Vu les autres pièces du dossier.
Vu :
- la convention de Genève du 28 juillet 1951 ;
- la convention européenne de sauvegarde des droits de l’homme et des libertés, fondamentales ;
- la charte des droits fondamentaux de l’Union européenne ;
- la directive 2008/115/CE du Parlement européen et du Conseil du 16 décembre 2008 ;
- le code de l’entrée et du séjour des étrangers et du droit d’asile ;
- le code des relations entre le public et l’administration ;
- la loi n°91-647 du 10 juillet 1991 ;
- le code de justice administrative.
Le président du tribunal a désigné M. Boileau, conseiller, pour exercer les pouvoirs qui lui sont attribués par les dispositions du code de l’entrée et du séjour des étrangers et du droit d’asile.
Les parties ont été régulièrement averties du jour de l’audience.
Ont été entendus au cours de l’audience publique :
- le rapport de M. Boileau, magistrat désigné,
- les observations de Me Lhoni, représentant M. C…, qui conclut aux mêmes fins que la requête, par les mêmes moyens, et qui développe notamment ceux tiré de l’insuffisance de motivation, des conditions de notifications de l’arrêté contesté et de la méconnaissance des stipulations de l’article 3 de la convention européenne de sauvegarde des droits de l’homme et des libertés fondamentales,
- les observations de Me Hau, représentant le préfet du Nord, qui conclut au rejet de la requête, fait valoir que conditions de notifications sont sans incidence sur la légalité de l’acte attaqué et que l’Allemagne n’est plus responsable de la demande d’asile de M. C…,
- et les observations de M. C…, assisté de M. D…, interprète en langue pachtou.

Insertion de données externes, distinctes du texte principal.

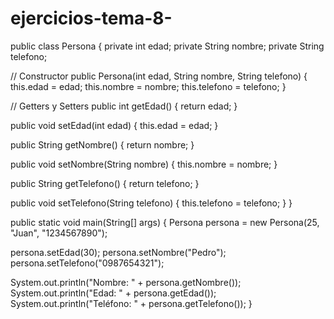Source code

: # ejercicios-tema-8-

public class Persona {
  private int edad;
  private String nombre;
  private String telefono;
  
  // Constructor
  public Persona(int edad, String nombre, String telefono) {
    this.edad = edad;
    this.nombre = nombre;
    this.telefono = telefono;
  }
  
  // Getters y Setters
  public int getEdad() {
    return edad;
  }

  public void setEdad(int edad) {
    this.edad = edad;
  }

  public String getNombre() {
    return nombre;
  }

  public void setNombre(String nombre) {
    this.nombre = nombre;
  }

  public String getTelefono() {
    return telefono;
  }

  public void setTelefono(String telefono) {
    this.telefono = telefono;
  }
}

public static void main(String[] args) {
  Persona persona = new Persona(25, "Juan", "1234567890");
  
  persona.setEdad(30);
  persona.setNombre("Pedro");
  persona.setTelefono("0987654321");
  
  System.out.println("Nombre: " + persona.getNombre());
  System.out.println("Edad: " + persona.getEdad());
  System.out.println("Teléfono: " + persona.getTelefono());
}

La clôture de l’instruction a été prononcée à l’issue de l’audience.
Considérant ce qui suit :
M. E… C…, ressortissant afghan né le 1er juin 2003, déclare être entré en France depuis environ une année. Il a été condamné le 10 juillet 2025 à une peine d’emprisonnement de dix mois, ainsi qu’à une peine complémentaire d’interdiction du territoire français de cinq ans. Par un arrêté du 20 décembre 2025, le préfet du Nord a fixé le pays à destination duquel il pourra être éloigné pour l’exécution de cette interdiction judiciaire du territoire.
Sur les conclusions à fin d’annulation :
En premier lieu, par un arrêté du 17 novembre 2025, publié le même jour au recueil n° 351 des actes administratifs de la préfecture, le préfet du Nord a donné délégation à Mme A… B…, adjointe à la cheffe du bureau de lutte contre l’immigration irrégulière, à l’effet de signer, en particulier, l’arrêté attaqué. Par suite, le moyen tiré de l’incompétence de l’auteur de l’acte doit donc être écarté.

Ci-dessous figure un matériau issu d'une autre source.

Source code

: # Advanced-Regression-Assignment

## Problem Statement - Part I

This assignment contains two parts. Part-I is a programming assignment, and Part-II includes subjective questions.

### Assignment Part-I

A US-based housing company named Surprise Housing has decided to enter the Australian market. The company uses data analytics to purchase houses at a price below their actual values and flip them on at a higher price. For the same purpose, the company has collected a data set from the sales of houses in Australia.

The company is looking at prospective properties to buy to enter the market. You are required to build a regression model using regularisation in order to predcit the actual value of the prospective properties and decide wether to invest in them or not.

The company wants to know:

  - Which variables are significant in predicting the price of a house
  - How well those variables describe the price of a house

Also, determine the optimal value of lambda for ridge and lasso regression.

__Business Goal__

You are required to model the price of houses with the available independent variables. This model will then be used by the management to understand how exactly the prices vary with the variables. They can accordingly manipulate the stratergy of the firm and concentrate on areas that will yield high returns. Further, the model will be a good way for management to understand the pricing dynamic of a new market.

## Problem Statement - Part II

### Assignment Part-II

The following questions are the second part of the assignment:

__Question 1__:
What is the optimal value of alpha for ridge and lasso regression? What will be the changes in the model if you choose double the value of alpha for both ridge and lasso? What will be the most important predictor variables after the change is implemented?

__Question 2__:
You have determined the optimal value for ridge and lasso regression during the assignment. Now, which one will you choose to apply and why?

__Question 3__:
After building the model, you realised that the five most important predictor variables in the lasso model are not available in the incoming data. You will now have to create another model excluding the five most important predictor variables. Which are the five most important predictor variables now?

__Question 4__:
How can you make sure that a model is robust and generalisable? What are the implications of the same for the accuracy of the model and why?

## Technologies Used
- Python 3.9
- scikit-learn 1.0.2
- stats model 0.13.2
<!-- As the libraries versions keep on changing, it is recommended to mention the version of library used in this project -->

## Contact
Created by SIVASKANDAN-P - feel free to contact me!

En deuxième lieu, le préfet du Nord énonce les considérations de fait et de droit sur lesquelles il fonde son arrêté avec suffisamment de précision pour permettre à l’intéressé de contester utilement cet acte. Par suite, le moyen tiré de l’insuffisance de motivation doit être écarté.

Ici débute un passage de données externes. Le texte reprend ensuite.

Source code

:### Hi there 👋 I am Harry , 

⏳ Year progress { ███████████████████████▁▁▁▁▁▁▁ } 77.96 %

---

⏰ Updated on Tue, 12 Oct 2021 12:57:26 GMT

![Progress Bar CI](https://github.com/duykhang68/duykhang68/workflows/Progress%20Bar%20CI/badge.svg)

En troisième lieu, les conditions de notification d’une décision sont sans incidence sur sa légalité. Dans ces conditions, le moyen tiré de ce que la l’arrêté attaqué n’aurait pas été notifiée à M. C… dans une langue qu’il comprend est inopérant et doit être écarté.
En quatrième lieu, d’une part, aux termes de l’article L. 641-1 du code de l’entrée et du séjour des étrangers et du droit d’asile : « La peine d’interdiction du territoire français susceptible d’être prononcée contre un étranger coupable d’un crime ou d’un délit est régie par les dispositions des articles 131-30 et 131-30-2 du code pénal ». En vertu du deuxième alinéa de l’article 131-30 du code pénal, auquel renvoie l’article L. 641-1 du code de l’entrée et du séjour des étrangers et du droit d’asile, l’interdiction du territoire français prononcée contre un étranger coupable d’un crime ou d’un délit « entraîne de plein droit la reconduite du condamné à la frontière, le cas échéant, à l’expiration de sa peine d’emprisonnement ou sa réclusion ».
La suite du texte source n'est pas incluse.